Phrasal Verbs Dominoes

The aim of this dominoes game is to revise various phrasal verbs and use them in context. Aimed at FCE/CAE and Upper-Intermediate/Advanced levels. It might be used a warm-up activity, a filler, or as a pre-test revision activity. It works great as a contest between groups too.

The Task

Students work in pairs or small groups and try to match phrasal verbs with their meanings using the dominoes cards. This might require pretty close monitoring to make sure appropriate cards get matched.

Once your students have completed the task it is time to use the verbs in context. In pairs / groups, students write 5 sentences using green definitions. Then they exchange their sentences with other groups so that everybody has a new set. Now they should rewrite the sentences using phrasal verbs. Example: When Tom was 5 he discovered he was adopted. –> When Tom was 5 he found out he was adopted. Students may slightly change the wording to get their meaning across. Example: John thought Mary was not as clever as him. –> John looked down on Mary.

For more phrasal verbs practice see this Connect 4 game.

Personal Experience

Teaching phrasal verbs has always been pretty tough, but making my students use them on their own, in speech or writing, has been even more challenging, mostly because they have always treated this topic as something impossible to learn. I have been resorting to a number of games to tame these despised phrasal verbs and dominoes is a classic.

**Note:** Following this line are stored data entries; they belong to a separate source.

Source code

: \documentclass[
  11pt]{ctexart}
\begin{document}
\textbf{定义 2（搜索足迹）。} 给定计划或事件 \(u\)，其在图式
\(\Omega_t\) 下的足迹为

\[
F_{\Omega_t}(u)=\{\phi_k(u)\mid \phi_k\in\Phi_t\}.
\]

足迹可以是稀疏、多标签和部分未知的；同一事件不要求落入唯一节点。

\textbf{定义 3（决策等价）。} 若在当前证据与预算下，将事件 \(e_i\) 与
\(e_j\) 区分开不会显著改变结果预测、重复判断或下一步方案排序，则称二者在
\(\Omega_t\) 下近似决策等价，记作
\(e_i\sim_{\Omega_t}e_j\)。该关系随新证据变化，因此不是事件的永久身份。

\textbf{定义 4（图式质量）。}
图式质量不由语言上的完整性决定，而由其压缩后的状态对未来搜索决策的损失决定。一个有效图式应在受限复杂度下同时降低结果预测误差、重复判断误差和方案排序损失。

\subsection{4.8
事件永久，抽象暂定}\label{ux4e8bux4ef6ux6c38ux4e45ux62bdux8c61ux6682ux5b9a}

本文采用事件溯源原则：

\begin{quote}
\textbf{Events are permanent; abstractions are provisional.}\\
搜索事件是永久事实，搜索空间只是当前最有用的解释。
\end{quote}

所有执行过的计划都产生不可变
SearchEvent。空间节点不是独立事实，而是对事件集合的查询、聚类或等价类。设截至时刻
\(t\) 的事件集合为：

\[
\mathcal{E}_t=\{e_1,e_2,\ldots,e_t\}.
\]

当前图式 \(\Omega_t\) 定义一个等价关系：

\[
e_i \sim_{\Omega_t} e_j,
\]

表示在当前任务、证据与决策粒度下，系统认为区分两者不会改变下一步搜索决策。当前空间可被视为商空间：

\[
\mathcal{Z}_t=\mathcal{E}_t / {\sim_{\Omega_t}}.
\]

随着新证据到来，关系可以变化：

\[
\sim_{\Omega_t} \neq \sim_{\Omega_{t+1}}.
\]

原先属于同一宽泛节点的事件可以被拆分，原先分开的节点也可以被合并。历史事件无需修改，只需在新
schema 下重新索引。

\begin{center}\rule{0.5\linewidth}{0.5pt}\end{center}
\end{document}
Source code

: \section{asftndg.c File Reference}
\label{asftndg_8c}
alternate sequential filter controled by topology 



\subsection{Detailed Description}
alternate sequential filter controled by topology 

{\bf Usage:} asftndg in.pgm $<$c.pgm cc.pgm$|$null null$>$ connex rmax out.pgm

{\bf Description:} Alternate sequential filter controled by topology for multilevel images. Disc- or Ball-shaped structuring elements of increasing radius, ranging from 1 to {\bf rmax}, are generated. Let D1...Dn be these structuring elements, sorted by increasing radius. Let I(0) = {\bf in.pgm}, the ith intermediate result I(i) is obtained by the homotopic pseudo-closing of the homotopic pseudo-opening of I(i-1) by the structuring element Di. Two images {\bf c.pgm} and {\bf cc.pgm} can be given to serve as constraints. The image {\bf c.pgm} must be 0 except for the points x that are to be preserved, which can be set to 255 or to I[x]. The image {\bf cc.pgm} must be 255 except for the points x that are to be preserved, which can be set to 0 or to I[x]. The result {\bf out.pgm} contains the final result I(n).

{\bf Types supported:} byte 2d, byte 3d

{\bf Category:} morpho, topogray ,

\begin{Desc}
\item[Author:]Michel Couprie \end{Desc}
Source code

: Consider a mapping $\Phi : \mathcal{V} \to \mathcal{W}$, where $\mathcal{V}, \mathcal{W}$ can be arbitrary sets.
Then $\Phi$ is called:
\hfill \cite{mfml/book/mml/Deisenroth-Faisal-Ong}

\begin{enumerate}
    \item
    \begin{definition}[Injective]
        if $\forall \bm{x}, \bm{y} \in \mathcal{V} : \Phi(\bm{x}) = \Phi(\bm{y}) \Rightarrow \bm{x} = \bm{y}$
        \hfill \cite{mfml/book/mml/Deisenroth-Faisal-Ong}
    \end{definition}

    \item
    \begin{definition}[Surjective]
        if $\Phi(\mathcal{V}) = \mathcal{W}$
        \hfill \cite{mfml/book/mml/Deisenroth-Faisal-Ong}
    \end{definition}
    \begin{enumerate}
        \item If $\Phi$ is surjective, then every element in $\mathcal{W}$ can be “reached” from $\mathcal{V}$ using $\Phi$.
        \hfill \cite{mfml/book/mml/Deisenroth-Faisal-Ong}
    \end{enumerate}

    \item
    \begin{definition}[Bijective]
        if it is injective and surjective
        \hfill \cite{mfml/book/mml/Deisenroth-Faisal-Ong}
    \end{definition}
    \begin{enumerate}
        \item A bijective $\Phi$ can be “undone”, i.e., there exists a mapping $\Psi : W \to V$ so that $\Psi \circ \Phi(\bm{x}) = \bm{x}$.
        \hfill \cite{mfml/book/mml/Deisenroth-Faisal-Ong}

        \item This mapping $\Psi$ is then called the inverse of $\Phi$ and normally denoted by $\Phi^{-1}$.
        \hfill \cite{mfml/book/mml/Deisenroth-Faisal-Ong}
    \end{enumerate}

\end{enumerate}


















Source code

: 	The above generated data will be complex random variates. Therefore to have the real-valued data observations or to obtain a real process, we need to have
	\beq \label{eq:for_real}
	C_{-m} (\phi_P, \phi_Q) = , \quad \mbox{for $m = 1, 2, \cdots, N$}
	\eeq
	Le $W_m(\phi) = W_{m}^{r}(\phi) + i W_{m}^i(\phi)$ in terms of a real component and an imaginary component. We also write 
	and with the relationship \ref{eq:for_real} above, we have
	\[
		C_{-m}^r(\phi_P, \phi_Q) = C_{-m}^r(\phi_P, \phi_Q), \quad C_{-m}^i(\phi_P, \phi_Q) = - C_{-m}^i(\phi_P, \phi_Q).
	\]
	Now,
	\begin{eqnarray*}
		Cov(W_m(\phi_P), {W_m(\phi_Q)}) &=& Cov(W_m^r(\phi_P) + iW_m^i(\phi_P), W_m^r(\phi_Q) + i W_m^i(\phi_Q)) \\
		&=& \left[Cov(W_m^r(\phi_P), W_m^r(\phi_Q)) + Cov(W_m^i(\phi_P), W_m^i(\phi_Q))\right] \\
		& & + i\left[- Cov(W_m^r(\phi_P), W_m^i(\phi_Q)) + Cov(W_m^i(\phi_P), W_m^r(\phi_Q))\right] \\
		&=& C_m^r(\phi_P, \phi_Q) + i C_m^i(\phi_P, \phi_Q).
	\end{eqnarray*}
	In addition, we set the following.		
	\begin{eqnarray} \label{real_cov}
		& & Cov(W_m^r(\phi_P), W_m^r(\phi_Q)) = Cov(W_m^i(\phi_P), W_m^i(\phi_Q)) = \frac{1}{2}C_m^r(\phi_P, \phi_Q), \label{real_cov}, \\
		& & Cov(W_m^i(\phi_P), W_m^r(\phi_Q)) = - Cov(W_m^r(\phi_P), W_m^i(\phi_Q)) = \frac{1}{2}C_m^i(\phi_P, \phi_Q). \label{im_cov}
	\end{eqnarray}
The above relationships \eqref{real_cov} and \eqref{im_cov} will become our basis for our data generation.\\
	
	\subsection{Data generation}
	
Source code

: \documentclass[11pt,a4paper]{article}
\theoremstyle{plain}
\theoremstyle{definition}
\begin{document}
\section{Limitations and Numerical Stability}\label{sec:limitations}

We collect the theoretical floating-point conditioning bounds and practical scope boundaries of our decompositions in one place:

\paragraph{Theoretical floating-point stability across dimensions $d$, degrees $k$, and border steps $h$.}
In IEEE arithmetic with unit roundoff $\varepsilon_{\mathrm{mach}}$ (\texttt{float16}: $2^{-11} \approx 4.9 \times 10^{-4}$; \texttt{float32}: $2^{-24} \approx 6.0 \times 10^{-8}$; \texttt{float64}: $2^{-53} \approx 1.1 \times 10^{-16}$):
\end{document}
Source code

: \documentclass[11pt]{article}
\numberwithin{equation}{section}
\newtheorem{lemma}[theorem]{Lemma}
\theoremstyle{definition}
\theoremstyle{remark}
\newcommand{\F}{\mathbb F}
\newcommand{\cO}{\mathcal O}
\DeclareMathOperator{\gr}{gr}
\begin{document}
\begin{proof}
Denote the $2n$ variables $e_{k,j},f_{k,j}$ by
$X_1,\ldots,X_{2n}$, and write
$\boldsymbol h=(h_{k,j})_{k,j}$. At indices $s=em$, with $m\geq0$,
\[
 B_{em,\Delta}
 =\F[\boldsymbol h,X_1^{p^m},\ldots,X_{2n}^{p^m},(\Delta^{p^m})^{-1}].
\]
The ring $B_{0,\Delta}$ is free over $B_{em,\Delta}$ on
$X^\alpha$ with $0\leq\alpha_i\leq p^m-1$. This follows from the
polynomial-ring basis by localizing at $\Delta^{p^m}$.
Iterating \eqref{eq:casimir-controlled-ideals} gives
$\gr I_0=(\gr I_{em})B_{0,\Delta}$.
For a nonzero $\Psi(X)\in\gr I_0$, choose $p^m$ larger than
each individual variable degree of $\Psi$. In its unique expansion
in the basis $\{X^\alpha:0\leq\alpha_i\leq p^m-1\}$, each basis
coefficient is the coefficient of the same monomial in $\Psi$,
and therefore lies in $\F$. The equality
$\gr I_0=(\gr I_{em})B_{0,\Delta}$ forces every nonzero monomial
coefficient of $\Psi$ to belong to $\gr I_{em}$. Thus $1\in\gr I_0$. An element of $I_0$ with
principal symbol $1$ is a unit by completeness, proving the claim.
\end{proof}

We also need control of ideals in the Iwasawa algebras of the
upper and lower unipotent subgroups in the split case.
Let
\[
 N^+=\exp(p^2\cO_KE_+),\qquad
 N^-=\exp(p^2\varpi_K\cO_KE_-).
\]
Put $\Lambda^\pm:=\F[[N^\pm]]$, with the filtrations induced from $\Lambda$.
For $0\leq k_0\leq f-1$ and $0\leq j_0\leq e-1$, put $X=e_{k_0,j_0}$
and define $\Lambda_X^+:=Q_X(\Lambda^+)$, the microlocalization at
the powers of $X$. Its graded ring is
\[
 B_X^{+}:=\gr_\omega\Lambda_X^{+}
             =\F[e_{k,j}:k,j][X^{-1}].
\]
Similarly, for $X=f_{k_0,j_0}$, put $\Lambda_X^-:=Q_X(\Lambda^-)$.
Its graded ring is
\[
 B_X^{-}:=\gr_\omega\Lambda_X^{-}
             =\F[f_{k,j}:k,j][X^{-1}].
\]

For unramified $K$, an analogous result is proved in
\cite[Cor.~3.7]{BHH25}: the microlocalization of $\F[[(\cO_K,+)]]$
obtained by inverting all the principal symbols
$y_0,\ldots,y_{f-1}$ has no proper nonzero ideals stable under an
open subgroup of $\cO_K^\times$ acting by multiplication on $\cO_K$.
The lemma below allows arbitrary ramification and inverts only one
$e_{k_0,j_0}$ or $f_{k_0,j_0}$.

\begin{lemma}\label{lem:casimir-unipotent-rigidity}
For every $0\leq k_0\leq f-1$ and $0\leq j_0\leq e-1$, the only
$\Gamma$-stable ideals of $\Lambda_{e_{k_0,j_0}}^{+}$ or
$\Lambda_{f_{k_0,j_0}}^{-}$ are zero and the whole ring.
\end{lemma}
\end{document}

Another possible follow-up activity involves writing a phrasal verb story with groups competing to come up with a coherent text where no other verbs but phrasal verbs from the given set are used ( the longest I have seen was 8 sentences long, not bad!) Another idea is to have students mime some of the phrasal verbs at the very end of class for the others to guess (or for you to mime and for them to guess if the group are very shy. I have tried it both ways and I recommend it, nothing like trying to mime “run out of” in order to finish the class on a positive note!)